• _The problem_
Set the listing down again exactly, please, apart from its pictures.
[Materials provided Boundary: Start]
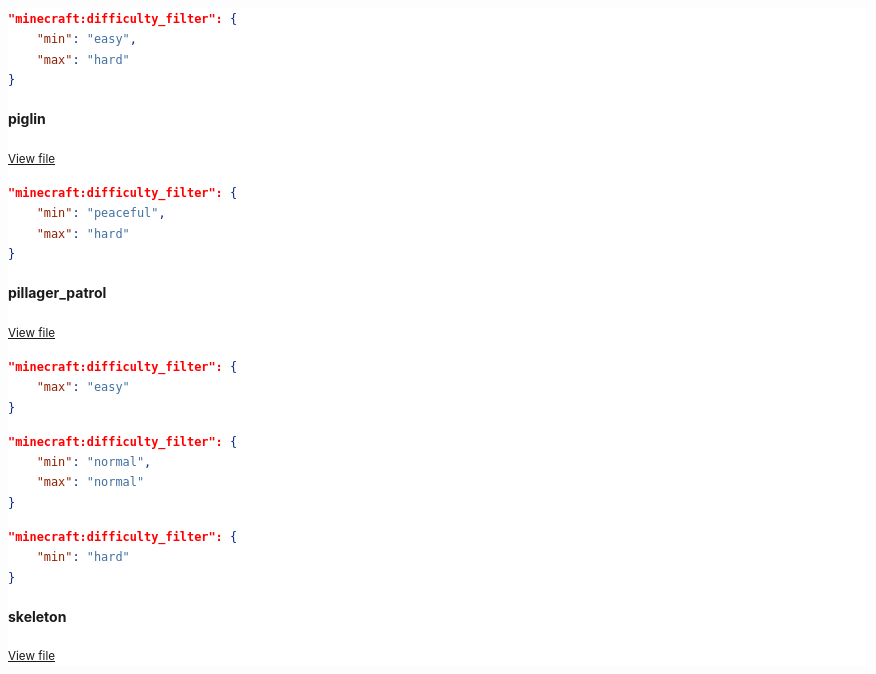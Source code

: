 <CodeHeader></CodeHeader>

```json
"minecraft:difficulty_filter": {
    "min": "easy",
    "max": "hard"
}
```

#### piglin

<small>[View file](https://github.com/bedrock-dot-dev/packs/tree/master/stable/behavior/spawn_rules/piglin.json)</small>

<CodeHeader></CodeHeader>

```json
"minecraft:difficulty_filter": {
    "min": "peaceful",
    "max": "hard"
}
```

#### pillager_patrol

<small>[View file](https://github.com/bedrock-dot-dev/packs/tree/master/stable/behavior/spawn_rules/pillager_patrol.json)</small>

<CodeHeader></CodeHeader>

```json
"minecraft:difficulty_filter": {
    "max": "easy"
}
```

<CodeHeader></CodeHeader>

```json
"minecraft:difficulty_filter": {
    "min": "normal",
    "max": "normal"
}
```

<CodeHeader></CodeHeader>

```json
"minecraft:difficulty_filter": {
    "min": "hard"
}
```

#### skeleton

<small>[View file](https://github.com/bedrock-dot-dev/packs/tree/master/stable/behavior/spawn_rules/skeleton.json)</small>

<CodeHeader></CodeHeader>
[Materials provided Boundary: End]
• _Response to the exercise_
Source code

: <CodeHeader></CodeHeader>

```json
"minecraft:difficulty_filter": {
    "min": "easy",
    "max": "hard"
}
```

#### piglin

<small>[View file](https://github.com/bedrock-dot-dev/packs/tree/master/stable/behavior/spawn_rules/piglin.json)</small>

<CodeHeader></CodeHeader>

```json
"minecraft:difficulty_filter": {
    "min": "peaceful",
    "max": "hard"
}
```

#### pillager_patrol

<small>[View file](https://github.com/bedrock-dot-dev/packs/tree/master/stable/behavior/spawn_rules/pillager_patrol.json)</small>

<CodeHeader></CodeHeader>

```json
"minecraft:difficulty_filter": {
    "max": "easy"
}
```

<CodeHeader></CodeHeader>

```json
"minecraft:difficulty_filter": {
    "min": "normal",
    "max": "normal"
}
```

<CodeHeader></CodeHeader>

```json
"minecraft:difficulty_filter": {
    "min": "hard"
}
```

#### skeleton

<small>[View file](https://github.com/bedrock-dot-dev/packs/tree/master/stable/behavior/spawn_rules/skeleton.json)</small>

<CodeHeader></CodeHeader>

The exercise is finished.